La réforme du droit d’auteur : s’adapter aux nouvelles formes d’expression culturelle recommande le Parlement européen.

Lors de la plénière du 9 juillet, le Parlement européen a enfin adopté la résolution non législative sur le droit d’auteur. Longuement débattue, réforme sur le copyright a été approuvée afin de garantir un juste équilibre entre les droits et les intérêts des créateurs et ceux des consommateurs. Pour la première fois le Parlement a reconnu l’importance d’introduire des standards minimaux obligatoires en faveur d’un droit d’auteur européen.

 Julia REDA, vice-présidente Verts/ALE et eurodéputée du Parti Pirate, a fait adopter la résolution non législative sur la réforme du droit d’auteur. Après cette approbation le cap a été mis sur des propositions par la Commission européenne afin de moderniser la loi sur le copyright. La votation a été adoptée avec une large majorité : sur les 542 députés présents, on a eu 445 voix pour, 65 contre et 32 abstention. Un résultat qui n’a rien de surprenant, puisque après un cheminement long et tortueux, le texte adopté est le produit d’un compromis qui a éliminé les dispositions les plus négatives de la réforme mais peut-être les plus concrètes, en effet «le rapport est un grand pas en avant mais c’est aussi une occasion manquée» comme Mme Reda a affirmé.

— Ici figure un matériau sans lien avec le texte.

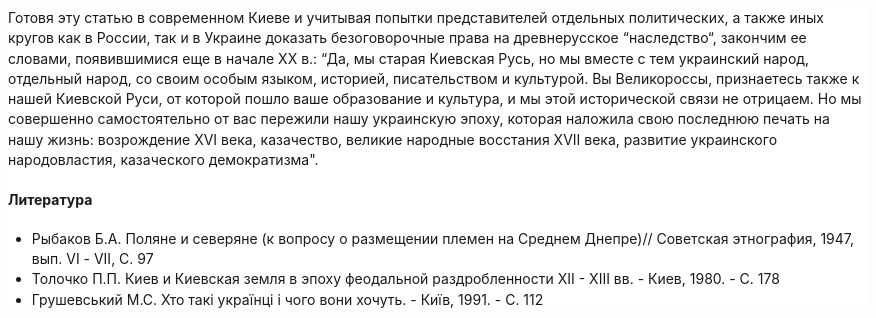 Готовя эту статью в современном Киеве и учитывая попытки представителей отдельных политических, а также иных кругов как в России, так и в Украине доказать безоговорочные права на древнерусское “наследство“, закончим ее словами, появившимися еще в начале ХХ в.: “Да, мы старая Киевская Русь, но мы вместе с тем украинский народ, отдельный народ, со своим особым языком, историей, писательством и культурой. Вы Великороссы, признаетесь также к нашей Киевской Руси, от которой пошло ваше образование и культура, и мы этой исторической связи не отрицаем. Но мы совершенно самостоятельно от вас пережили нашу украинскую эпоху, которая наложила свою последнюю печать на нашу жизнь: возрождение XVI века, казачество, великие народные восстания XVII века, развитие украинского народовластия, казаческого демократизма". 


#### Литература
- Рыбаков Б.А. Поляне и северяне (к вопросу о размещении племен на Среднем Днепре)// Советская этнография, 1947, вып. VІ - VІІ, С. 97 
- Толочко П.П. Киев и Киевская земля в эпоху феодальной раздробленности ХІІ - ХІІІ вв. - Киев, 1980. - С. 178 
- Грушевський М.С. Хто такі українці і чого вони хочуть. - Київ, 1991. - С. 112
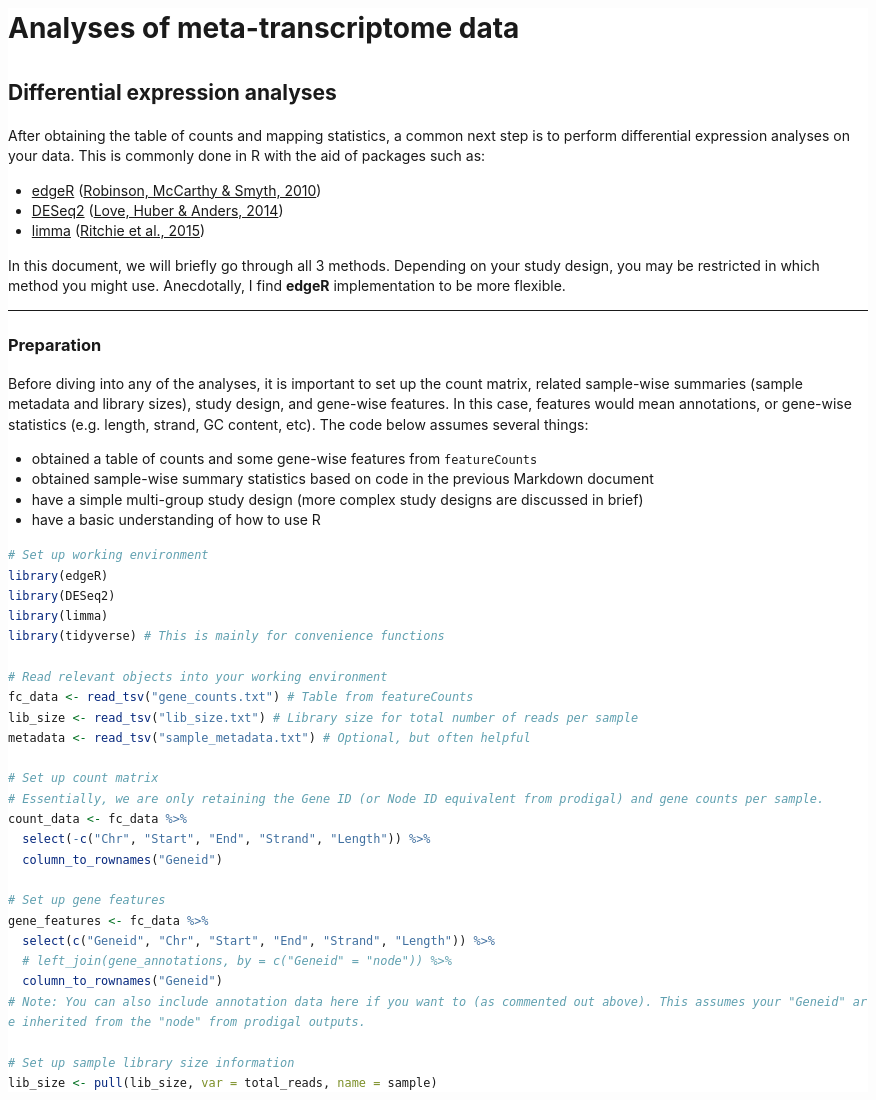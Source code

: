 # Analyses of meta-transcriptome data

## Differential expression analyses
After obtaining the table of counts and mapping statistics, a common next step is to perform differential expression analyses on your data. This is commonly done in R with the aid of packages such as:
 - [edgeR](https://bioconductor.org/packages/release/bioc/html/edgeR.html) ([Robinson, McCarthy & Smyth, 2010](https://doi.org/10.1093/bioinformatics/btp616))
 - [DESeq2](http://www.bioconductor.org/packages/release/bioc/html/DESeq2.html) ([Love, Huber & Anders, 2014](https://doi.org/10.1186/s13059-014-0550-8))
 - [limma](https://bioinf.wehi.edu.au/limma/) ([Ritchie et al., 2015](https://doi.org/10.1093/nar/gkv007))

In this document, we will briefly go through all 3 methods. Depending on your study design, you may be restricted in which method you might use. Anecdotally, I find **edgeR** implementation to be more flexible. 

---

### Preparation
Before diving into any of the analyses, it is important to set up the count matrix, related sample-wise summaries (sample metadata and library sizes), study design, and gene-wise features. In this case, features would mean annotations, or gene-wise statistics (e.g. length, strand, GC content, etc). The code below assumes several things:
 - obtained a table of counts and some gene-wise features from `featureCounts`
 - obtained sample-wise summary statistics based on code in the previous Markdown document
 - have a simple multi-group study design (more complex study designs are discussed in brief)
 - have a basic understanding of how to use R

```R
# Set up working environment
library(edgeR)
library(DESeq2)
library(limma)
library(tidyverse) # This is mainly for convenience functions

# Read relevant objects into your working environment
fc_data <- read_tsv("gene_counts.txt") # Table from featureCounts
lib_size <- read_tsv("lib_size.txt") # Library size for total number of reads per sample
metadata <- read_tsv("sample_metadata.txt") # Optional, but often helpful

# Set up count matrix
# Essentially, we are only retaining the Gene ID (or Node ID equivalent from prodigal) and gene counts per sample.
count_data <- fc_data %>%
  select(-c("Chr", "Start", "End", "Strand", "Length")) %>%
  column_to_rownames("Geneid")

# Set up gene features
gene_features <- fc_data %>%
  select(c("Geneid", "Chr", "Start", "End", "Strand", "Length")) %>%
  # left_join(gene_annotations, by = c("Geneid" = "node")) %>%
  column_to_rownames("Geneid")
# Note: You can also include annotation data here if you want to (as commented out above). This assumes your "Geneid" are inherited from the "node" from prodigal outputs. 

# Set up sample library size information
lib_size <- pull(lib_size, var = total_reads, name = sample)
```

 Les points principaux de la réforme concernent :

  • Renforcer les dispositions du droit d’auteur à l’ère numérique. La Commission européenne doit s’engager pour appliquer des normes minimales afin d’adapter le droit d’auteur à l’ère numérique. Il est à signaler toutefois qu’une des dispositions est celle de permettre aux bibliothèques un prêt des œuvres sous format électronique (e-lending), en effet le cadre juridique actuel les soumet au paiement d’une rémunération aux sociétés de gestion collective pour prêter des livres acquis, par contre avec la directive sur le loi de location et de prêt cela ne concernera pas les e-book.
  • Instituer un titre européen unique de droit d’auteur pour faire face à les limitations à caractère territorial du droit d’auteur et des droits voisins;
  • Protéger et préserver les œuvres du domaine public afin de prévenir les abus de droit d’auteur qui peut limiter l’information publique. En effet le rapport recommande également que les textes des administrations publiques, des tribunaux et des employés gouvernementaux dans le cadre de leurs fonctions doivent entrer dans le domaine public;
  • Harmoniser la durée de protection du droit d’auteur. À ce propos, il y a une attitude discrétionnaire suivie par les États membres visant à prolonger la durée du copyright, mais parfois une longue période n’assure pas une meilleure «protection» et/ou une rémunération des auteurs, au contraire il peut limiter la disponibilité. La durée du droit d’auteur doit être conforme aux principes de la Convention de Berne, à savoir cela ne doit pas dépasser 50 ans.
  • L’égalité des droits en ligne et hors de ligne est un point essentiel si on pense à l’utilisation des contenus sur internet et les références à des œuvres qui ne sont pas soumis aux droits exclusifs;
  • L’impact sur les échanges transfrontaliers. Un point essentiel de la réforme, refuser la limitation des contenus pour des raisons géographiques, mieux connu comme les «géoblocages». L’objet est de garantir aux minorités culturelles qui vivent dans les États membres une liberté d’accès aux contenus dans leur langue, même si des députés ont souligné la nécessité de maintenir des licences territoriales. Il en résulte l’importance de faire développer et circuler la recherche et l’information, pour une définition commune et permettre aussi la collaboration transfrontalière.
  • Enfin et surtout, beaucoup de bruit et débat a concerné la « liberté de panorama « (Panoramafreiheit), une prévision du droit d’auteur qui autorise de faire des photos, des vidéos ou créer d’autres images de bâtiments publiques et œuvres d’art et les publier et partager sur Internet sans violer des normes sur le droit d’auteur. Le projet de Julia Reda est très disposé à assurer une liberté de panorama et surmonter toute limite de «marketing» imposé. Par contre, lors de l’adoption du projet de réforme la commission JURI a adopté un amendement visant à la diffusion des images, photographies et œuvres en ligne qui peuvent être publié ou partagé seulement avec une autorisation préalable des auteurs. Cette disposition a créé une grande préoccupation, en effet on a eu une forte réaction par les utilisateurs et les consommateurs à travers une pétition signée par environ 500.000 européens visant à alerter les eurodéputés sur la menace de ce texte.un Selfie devant la Tour Eiffel pourrait-il devenir illégal?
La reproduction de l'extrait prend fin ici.